We are of course, uh, embarked on Purdue's Sesco centennial hundred and 50th anniversary. And as I hope everyone here knows, have chosen to commemorate it with a year long ideas festival, uh, inviting the, um, uh, best and brightest minds we can find on a variety of topics to our campus and, um, uh, to discuss.
Where technology's taking us and, um, what it, what it means. The, um, this is not a new idea at Purdue. And tonight's, um, and this today and tomorrow's event, Don or Doom, our fifth such meeting, um, is, uh, uh, a, a major, uh, figure, a ma major fixture in this year's event. But it also was a prototype really for all the, uh, events that we've been having and those that are to come, um, a hundred years ago.
The, the world believe was on the, also in a, in a time of incredible scientific transformation, new inventions, every bit as remarkable to the people of that time as the ones we've been experiencing were everywhere. Uh, the steam engine, the, uh, the railroad telegraph, telephone, electricity, uh, the sewing machine, things were changing people's lives in a very, very, uh, direct way.

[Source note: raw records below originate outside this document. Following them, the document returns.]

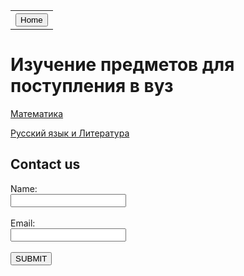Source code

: <html>

<head>
  
<meta charset="utf-8">
  
<title>Русский язык</title>

<link rel="stylesheet" href="https://mftna.github.io/style.css">
</head>


<body>
  <div id="tabl">
  <table>
   <tr>
     <th><button class="home">Home</button></th>
    </tr>
   </table>
   </div>
  <div class="backg">
 <script>
   alert("Hello!");
 </script>  
<h1>Изучение предметов для поступления в вуз</h1>

<a href="http://mftna.github.io/math.html">Математика</a>

<p><a href="http://mftna.github.io/russian.html">Русский язык и Литература</a></p>
<h2>Contact us</h2>
<form>
  Name:<br>
  <input type="text"><br><br>
  Email:<br>
  <input type="text"><br><br>
  <button>SUBMIT</button>
  
  
</form>
</div>
</body>

</html>
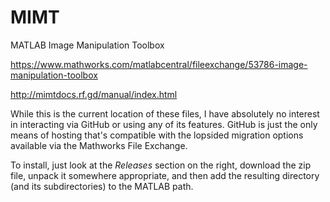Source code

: # MIMT
MATLAB Image Manipulation Toolbox

https://www.mathworks.com/matlabcentral/fileexchange/53786-image-manipulation-toolbox

http://mimtdocs.rf.gd/manual/index.html

While this is the current location of these files, I have absolutely no interest in interacting via GitHub or using any of its features.  GitHub is just the only means of hosting that's compatible with the lopsided migration options available via the Mathworks File Exchange.

To install, just look at the *Releases* section on the right, download the zip file, unpack it somewhere appropriate, and then add the resulting directory (and its subdirectories) to the MATLAB path. 
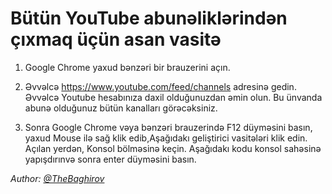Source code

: # Bütün YouTube abunəliklərindən çıxmaq üçün asan vasitə

1) Google Chrome yaxud bənzəri bir brauzerini açın.

2) Əvvəlcə https://www.youtube.com/feed/channels adresinə gedin. 
Əvvəlcə Youtube hesabınıza daxil olduğunuzdan əmin olun. 
Bu ünvanda abunə olduğunuz bütün kanalları görəcəksiniz.

3) Sonra Google Chrome vəya bənzəri brauzerində F12 düyməsini basın,
yaxud Mouse ilə sağ klik edib,Aşağıdakı geliştirici vasitələri klik edin. 
Açılan yerdən, Konsol bölməsinə keçin. Aşağıdakı kodu konsol sahəsinə yapışdırınvə sonra enter düyməsini basın.


_Author: [@TheBaghirov](t.me/TheBaghirov)_

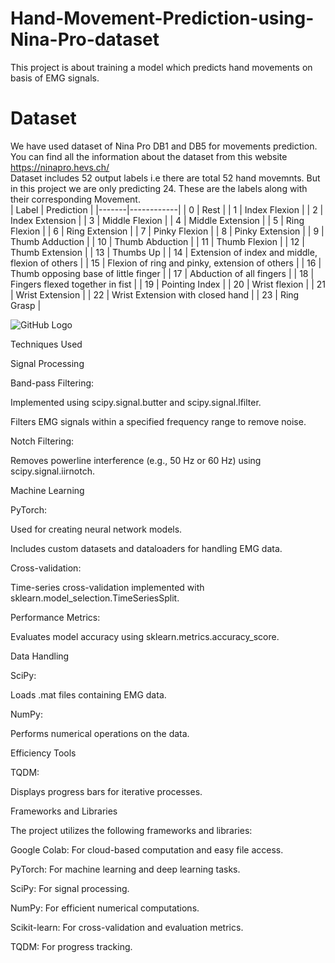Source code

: # Hand-Movement-Prediction-using-Nina-Pro-dataset
This project is about training a model which predicts hand movements on basis of EMG signals.

# Dataset
We have used dataset of Nina Pro DB1 and DB5 for movements prediction. You can find all the information about the dataset from this website
<https://ninapro.hevs.ch/> <br>
Dataset includes 52 output labels i.e there are total 52 hand movemnts. But in this project we are only predicting 24.
These are the labels along with their corresponding Movement.<br>
| Label | Prediction |
|-------|------------|
| 0     | Rest       |
| 1     | Index Flexion |
| 2     | Index Extension |
| 3     | Middle Flexion |
| 4     | Middle Extension |
| 5     | Ring Flexion |
| 6     | Ring Extension |
| 7     | Pinky Flexion |
| 8     | Pinky Extension |
| 9     | Thumb Adduction |
| 10    | Thumb Abduction |
| 11    | Thumb Flexion |
| 12    | Thumb Extension |
| 13    | Thumbs Up |
| 14    | Extension of index and middle, flexion of others |
| 15    | Flexion of ring and pinky, extension of others |
| 16    | Thumb opposing base of little finger |
| 17    | Abduction of all fingers |
| 18    | Fingers flexed together in fist |
| 19    | Pointing Index |
| 20    | Wrist flexion |
| 21    | Wrist Extension |
| 22    | Wrist Extension with closed hand |
| 23    | Ring Grasp |

![GitHub Logo](https://ninapro.hevs.ch/figures/SData_Movements.png)<br>

Techniques Used

Signal Processing

Band-pass Filtering:

Implemented using scipy.signal.butter and scipy.signal.lfilter.

Filters EMG signals within a specified frequency range to remove noise.

Notch Filtering:

Removes powerline interference (e.g., 50 Hz or 60 Hz) using scipy.signal.iirnotch.

Machine Learning

PyTorch:

Used for creating neural network models.

Includes custom datasets and dataloaders for handling EMG data.

Cross-validation:

Time-series cross-validation implemented with sklearn.model_selection.TimeSeriesSplit.

Performance Metrics:

Evaluates model accuracy using sklearn.metrics.accuracy_score.

Data Handling

SciPy:

Loads .mat files containing EMG data.

NumPy:

Performs numerical operations on the data.

Efficiency Tools

TQDM:

Displays progress bars for iterative processes.

Frameworks and Libraries

The project utilizes the following frameworks and libraries:

Google Colab: For cloud-based computation and easy file access.

PyTorch: For machine learning and deep learning tasks.

SciPy: For signal processing.

NumPy: For efficient numerical computations.

Scikit-learn: For cross-validation and evaluation metrics.

TQDM: For progress tracking.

And many people came to the conclusion that science was infallibly benevolent and benign and would lead humanity straight upward. And then a few years later, millions were dead at the hands of that technology, which had outrun people's ability to understand its implications. And so, uh, it behooves us, uh, to take some time, especially at this place where so many of the breakthroughs, uh, of today and tomorrow are happening and are being born.
It's, it's natural that we would have a curiosity. About, uh, technology, it's pros, it's cons, and it's, uh, it's possible, uh, the possible difficulties it brings. Uh, some of us think we have an obligation, a responsibility to think is deeply about those questions as anybody, anywhere. And so, uh, tonight and tomorrow we're very much a part of that.